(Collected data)

┏━━

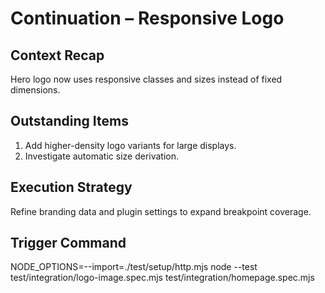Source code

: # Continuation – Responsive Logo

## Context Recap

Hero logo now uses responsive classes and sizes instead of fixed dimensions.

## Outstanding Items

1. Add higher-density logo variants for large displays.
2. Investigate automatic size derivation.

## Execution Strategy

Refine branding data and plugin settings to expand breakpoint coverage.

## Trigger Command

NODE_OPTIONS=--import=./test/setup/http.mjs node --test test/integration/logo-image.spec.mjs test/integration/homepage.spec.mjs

┗━━

TASK REQUIREMENTS:
Begin with the line that contains "## Trigger Command" and print each line exactly until the data ends, including the last line.

EXPECTED ANSWER:
## Trigger Command

NODE_OPTIONS=--import=./test/setup/http.mjs node --test test/integration/logo-image.spec.mjs test/integration/homepage.spec.mjs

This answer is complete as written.